Nanning City Requires Web Site Operators to Register With Law Enforcement

February 17, 2006

Public security officials in Nanning city in the Guangxi Zhuang Autonomous Region issued an announcement (in Chinese) on January 20, 2006 saying that all work units and individuals in Nanning operating a Web site have 30 days to register with the Public Information Network Security Supervision Bureau of the Nanning Municipal Public Security Office. The notice said that public security officials will "sanction" Web site operators that fail to register.

Nanning joins Penglian (in Shandong province), Qingdao, Guangzhou, and Beijing in forcing Web sites to register with public security authorities. Officials have cited provisions of the Measures for the Administration of Security Protection of Computer Information Networks with International Interconnections as authorizing this registration requirement, but have not explained why the government has chosen to begin enforcing those provisions now, when the Measures were enacted in 1997. The move coincides, however, with the Ministry of Information Industry's (MII) ongoing crackdown on private Web sites that has so far resulted in the closure of thousands of Web sites whose operators failed to register. The MII said in a May 30, 2005 announcement posted on its Web site that its authority to launch the campaign was based on the Measures for the Administration of Internet Information Services. These measures became effective in 2000, however, and the government has not explained what prompted them to issue the Registration Administration Measures for Non-Commercial Internet Information Services in February 2005 to specify how the measures should be enforced.

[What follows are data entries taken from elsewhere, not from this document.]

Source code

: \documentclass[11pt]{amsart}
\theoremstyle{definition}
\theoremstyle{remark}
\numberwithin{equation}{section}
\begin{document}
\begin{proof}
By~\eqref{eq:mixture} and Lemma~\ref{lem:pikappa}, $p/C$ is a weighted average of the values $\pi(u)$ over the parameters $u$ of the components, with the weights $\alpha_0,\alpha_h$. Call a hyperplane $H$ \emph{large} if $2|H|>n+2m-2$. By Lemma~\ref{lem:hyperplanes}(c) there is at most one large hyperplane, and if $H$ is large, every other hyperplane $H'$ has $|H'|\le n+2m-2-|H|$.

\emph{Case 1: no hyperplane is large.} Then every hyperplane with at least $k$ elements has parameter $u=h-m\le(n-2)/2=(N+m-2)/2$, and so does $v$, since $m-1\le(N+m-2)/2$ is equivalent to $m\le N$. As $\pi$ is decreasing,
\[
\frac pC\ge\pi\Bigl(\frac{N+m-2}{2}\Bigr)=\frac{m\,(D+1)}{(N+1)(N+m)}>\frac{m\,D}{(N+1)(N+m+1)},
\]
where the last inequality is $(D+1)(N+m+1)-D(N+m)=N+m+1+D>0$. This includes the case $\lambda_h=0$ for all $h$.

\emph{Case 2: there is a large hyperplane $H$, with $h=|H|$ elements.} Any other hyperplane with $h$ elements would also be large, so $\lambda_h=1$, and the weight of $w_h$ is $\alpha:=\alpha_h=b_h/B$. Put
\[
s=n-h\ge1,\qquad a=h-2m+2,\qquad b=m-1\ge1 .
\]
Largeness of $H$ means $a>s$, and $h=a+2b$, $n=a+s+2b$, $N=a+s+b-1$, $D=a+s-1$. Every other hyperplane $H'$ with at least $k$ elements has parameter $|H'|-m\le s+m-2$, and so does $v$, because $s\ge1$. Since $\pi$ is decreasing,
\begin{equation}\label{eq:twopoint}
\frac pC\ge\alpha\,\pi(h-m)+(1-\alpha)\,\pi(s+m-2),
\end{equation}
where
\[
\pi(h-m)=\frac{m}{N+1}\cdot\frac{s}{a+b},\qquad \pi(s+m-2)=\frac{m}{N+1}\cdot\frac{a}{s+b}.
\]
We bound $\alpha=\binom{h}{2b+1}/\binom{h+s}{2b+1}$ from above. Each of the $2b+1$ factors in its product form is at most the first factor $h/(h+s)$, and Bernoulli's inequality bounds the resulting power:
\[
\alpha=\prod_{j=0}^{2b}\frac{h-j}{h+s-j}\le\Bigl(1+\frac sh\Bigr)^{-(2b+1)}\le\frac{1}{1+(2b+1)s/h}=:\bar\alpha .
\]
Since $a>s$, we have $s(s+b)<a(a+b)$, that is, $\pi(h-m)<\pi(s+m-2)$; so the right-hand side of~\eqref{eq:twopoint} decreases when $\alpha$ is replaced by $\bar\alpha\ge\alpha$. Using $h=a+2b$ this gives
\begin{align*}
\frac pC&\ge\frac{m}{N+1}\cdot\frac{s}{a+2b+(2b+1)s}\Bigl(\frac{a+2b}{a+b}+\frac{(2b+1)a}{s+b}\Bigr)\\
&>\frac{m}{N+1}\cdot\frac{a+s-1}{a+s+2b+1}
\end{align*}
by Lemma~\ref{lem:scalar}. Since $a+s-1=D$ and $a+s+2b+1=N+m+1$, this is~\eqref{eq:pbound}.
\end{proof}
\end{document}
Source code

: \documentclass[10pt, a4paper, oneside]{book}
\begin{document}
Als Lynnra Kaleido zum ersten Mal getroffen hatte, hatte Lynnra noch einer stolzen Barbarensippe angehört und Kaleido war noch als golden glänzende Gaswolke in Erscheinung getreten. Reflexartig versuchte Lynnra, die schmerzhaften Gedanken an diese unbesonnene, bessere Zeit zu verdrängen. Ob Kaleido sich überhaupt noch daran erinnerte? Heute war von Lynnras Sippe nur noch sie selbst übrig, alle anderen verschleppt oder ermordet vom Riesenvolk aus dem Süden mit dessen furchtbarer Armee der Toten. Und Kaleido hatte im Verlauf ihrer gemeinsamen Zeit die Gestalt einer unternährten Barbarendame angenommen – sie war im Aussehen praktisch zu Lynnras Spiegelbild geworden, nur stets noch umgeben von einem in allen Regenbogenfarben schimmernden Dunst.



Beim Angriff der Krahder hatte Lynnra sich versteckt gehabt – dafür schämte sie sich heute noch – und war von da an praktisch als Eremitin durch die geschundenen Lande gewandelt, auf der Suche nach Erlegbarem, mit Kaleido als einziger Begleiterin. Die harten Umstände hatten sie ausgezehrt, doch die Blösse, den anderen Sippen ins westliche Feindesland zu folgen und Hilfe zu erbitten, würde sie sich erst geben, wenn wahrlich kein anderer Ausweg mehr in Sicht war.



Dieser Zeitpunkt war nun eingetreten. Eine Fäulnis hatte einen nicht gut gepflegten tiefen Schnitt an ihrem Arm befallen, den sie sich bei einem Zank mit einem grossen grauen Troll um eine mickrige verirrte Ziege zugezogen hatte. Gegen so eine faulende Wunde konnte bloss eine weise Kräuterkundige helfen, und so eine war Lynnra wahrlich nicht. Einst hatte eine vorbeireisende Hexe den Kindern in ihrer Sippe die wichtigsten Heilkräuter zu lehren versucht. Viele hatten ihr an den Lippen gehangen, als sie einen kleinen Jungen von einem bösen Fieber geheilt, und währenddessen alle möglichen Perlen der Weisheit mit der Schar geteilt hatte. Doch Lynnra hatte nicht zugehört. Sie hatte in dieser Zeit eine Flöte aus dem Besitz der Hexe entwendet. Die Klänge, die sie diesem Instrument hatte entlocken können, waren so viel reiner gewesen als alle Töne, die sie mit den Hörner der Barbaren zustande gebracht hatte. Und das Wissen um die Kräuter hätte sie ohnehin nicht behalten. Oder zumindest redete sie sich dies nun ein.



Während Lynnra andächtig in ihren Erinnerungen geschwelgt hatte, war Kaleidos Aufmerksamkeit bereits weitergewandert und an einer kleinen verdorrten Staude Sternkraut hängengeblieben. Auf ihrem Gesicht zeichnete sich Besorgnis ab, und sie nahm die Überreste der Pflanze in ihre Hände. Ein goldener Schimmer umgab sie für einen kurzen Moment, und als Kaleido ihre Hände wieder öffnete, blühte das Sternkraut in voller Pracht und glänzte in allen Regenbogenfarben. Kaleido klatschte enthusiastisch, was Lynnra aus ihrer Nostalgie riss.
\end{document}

The CECC noted in its 2005 Annual Report -- Freedom of Expression -- Government Censorship section that Chinese censorship officials have expressed concern that "various enemy forces strongly coordinate with each other, and take those things that cannot be published domestically abroad to be published, and then these once again infiltrate domestically." In 2005 the government and the Party expressed concern that Chinese citizens have increased access to foreign news sources through the Internet, and that this may dilute the Party's control over public opinion. Senior officials portray the Internet as "a battlefield for the Communist Party's propaganda ideology work" that must either be occupied or lost to "Western countries, headed by the United States." The Party has said it must win the battle for Internet propaganda supremacy, otherwise "not only will it influence China's image and investment environment, but more importantly, it will influence the image of the Party and the government."